He complied with substantive law because he was entitled to his proposed instruction if the
evidence supported it. See Jay, ¶¶ 39, 42. The evidence at trial did support his proposal
for the lesser-included offense instruction. The District Court therefore abused its
discretion in refusing to instruct the jury on assault or to give the jury the alternative to
convict Daniels of that lesser-included offense. Jay, ¶ 15.
CONCLUSION
¶22 The verdict form did not give the jury the option of convicting Daniels of
misdemeanor assault. The difference between a conviction of aggravated burglary—a
felony that carries a maximum sentence of forty years in prison, § 45-6-204(3), MCA—
and a conviction of misdemeanor assault—which carries a maximum penalty of six months
in jail, § 45-5-201(2), MCA—is stark. Daniels’s imperfect presentation of his case caused
11
the State only minimal prejudice, because Daniels raised the theory at trial and offered an
instruction on it. “Where, as here, a jury could be warranted in finding a defendant guilty
of a lesser included offense, the district court is required to give a lesser included offense
instruction if requested by [one of] the parties.” Shegrud, ¶ 18 (citing § 46-16-607(2),
MCA) (emphasis added). Any prejudice to the State under the circumstances of this case
is subordinate to Daniels’s fundamental rights and the requirement that he receive an
instruction to which the law entitles him.
¶23 The District Court’s judgment is reversed, and the case is remanded for a new trial
consistent with this Opinion.
/S/ BETH BAKER
We Concur:
/S/ MIKE McGRATH
/S/ MICHAEL E WHEAT
/S/ JAMES JEREMIAH SHEA
/S/ DIRK M. SANDEFUR
Justice Jim Rice, dissenting.
¶24 As the State argues and the Court acknowledges, Daniels did not offer an instruction
clearly proposing misdemeanor assault as a lesser-included offense of aggravated burglary.

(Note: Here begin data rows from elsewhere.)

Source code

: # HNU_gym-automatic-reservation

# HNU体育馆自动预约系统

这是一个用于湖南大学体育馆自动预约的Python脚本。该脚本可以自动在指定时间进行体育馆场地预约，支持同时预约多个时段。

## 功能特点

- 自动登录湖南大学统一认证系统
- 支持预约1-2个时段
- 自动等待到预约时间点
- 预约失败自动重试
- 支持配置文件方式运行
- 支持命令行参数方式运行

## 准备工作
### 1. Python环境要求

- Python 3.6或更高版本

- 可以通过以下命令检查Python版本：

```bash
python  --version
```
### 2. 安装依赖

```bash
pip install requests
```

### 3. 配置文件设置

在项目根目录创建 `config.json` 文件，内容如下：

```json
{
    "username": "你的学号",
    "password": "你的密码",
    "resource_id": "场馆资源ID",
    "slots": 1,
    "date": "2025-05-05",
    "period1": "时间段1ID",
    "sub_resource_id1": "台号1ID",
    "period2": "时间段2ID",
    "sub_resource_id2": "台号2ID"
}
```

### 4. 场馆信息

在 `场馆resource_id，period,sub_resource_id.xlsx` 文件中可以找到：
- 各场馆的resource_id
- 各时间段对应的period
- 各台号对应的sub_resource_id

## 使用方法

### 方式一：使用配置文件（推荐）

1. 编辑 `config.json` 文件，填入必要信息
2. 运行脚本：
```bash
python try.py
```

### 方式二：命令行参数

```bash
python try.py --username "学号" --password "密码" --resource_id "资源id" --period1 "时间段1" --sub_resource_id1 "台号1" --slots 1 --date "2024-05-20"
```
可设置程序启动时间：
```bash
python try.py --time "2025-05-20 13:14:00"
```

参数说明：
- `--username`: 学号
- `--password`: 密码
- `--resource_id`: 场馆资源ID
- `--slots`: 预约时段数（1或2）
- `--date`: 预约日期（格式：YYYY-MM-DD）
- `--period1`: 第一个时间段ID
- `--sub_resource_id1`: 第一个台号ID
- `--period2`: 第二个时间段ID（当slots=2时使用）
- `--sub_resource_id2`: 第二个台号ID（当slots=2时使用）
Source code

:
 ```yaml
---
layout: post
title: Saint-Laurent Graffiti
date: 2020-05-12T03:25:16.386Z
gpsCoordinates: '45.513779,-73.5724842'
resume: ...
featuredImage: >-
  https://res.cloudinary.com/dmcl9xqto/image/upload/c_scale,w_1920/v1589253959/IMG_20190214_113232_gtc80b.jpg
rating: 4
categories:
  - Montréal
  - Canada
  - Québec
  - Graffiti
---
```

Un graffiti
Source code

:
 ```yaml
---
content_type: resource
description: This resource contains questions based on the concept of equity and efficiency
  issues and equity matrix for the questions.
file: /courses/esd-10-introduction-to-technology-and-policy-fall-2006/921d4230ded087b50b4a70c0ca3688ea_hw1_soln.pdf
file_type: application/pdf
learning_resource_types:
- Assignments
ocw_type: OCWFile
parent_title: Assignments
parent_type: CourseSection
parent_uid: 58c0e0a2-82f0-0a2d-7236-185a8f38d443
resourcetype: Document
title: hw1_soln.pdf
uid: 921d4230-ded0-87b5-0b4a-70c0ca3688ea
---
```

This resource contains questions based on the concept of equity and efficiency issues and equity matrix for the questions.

More importantly, he offered no argument or explanation during settlement of instructions
that would clarify what he was requesting. Consequently, the Court grounds reversible
error on its own assessment of what Daniels was trying to accomplish. The problem is, of
course, that the District Court obviously did not, and could not, have understood what
12
Daniels now claims he wanted. Daniels insisted on representing himself at trial, and while
stand-by counsel was standing by, he offered his own instructions and arguments. He
should be held to them, like every other litigant. Instead, the Court allows Daniels’ new
appellate counsel to re-argue the settlement of instructions—the arguments that should
have been made at trial—and accepts them. The Court’s granting of “wide latitude,”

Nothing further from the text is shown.